What the task asks – Go through the entries below, tally each line that has the word "Releasing", and give only the total.

Data extract –
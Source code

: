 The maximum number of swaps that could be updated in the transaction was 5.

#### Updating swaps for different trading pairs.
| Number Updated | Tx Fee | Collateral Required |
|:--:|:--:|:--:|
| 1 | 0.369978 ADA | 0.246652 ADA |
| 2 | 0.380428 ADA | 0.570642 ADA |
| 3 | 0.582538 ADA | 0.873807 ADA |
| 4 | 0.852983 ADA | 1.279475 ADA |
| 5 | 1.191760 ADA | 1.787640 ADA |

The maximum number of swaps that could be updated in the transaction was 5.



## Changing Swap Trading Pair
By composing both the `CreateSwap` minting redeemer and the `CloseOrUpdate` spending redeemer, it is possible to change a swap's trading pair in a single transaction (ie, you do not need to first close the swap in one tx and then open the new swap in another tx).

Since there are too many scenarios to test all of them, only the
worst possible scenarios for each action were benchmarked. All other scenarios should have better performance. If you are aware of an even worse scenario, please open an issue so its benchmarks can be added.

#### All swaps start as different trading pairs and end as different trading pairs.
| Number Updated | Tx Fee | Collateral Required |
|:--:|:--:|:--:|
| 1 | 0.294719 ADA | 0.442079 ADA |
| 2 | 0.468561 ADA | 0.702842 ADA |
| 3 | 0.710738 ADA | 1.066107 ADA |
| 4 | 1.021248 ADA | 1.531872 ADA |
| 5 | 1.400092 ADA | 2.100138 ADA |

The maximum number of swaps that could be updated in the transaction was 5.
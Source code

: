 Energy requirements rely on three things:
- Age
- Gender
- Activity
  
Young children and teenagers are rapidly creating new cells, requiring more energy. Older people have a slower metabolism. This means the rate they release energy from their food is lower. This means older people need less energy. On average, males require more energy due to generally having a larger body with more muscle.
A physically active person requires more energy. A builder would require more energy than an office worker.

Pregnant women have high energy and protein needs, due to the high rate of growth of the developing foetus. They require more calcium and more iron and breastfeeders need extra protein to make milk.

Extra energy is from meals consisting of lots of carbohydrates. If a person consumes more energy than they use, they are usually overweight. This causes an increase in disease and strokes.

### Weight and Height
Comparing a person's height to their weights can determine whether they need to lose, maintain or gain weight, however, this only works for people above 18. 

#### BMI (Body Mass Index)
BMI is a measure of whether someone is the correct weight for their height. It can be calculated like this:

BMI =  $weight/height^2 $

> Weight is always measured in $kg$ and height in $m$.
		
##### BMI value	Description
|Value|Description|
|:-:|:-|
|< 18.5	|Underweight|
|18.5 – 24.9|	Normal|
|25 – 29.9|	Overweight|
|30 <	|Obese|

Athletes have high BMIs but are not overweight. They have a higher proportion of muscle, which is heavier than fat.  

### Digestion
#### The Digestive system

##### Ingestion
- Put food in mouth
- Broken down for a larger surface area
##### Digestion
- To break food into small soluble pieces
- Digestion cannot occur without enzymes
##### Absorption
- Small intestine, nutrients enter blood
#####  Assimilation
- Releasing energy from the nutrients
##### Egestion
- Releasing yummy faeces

Answer for the task – 2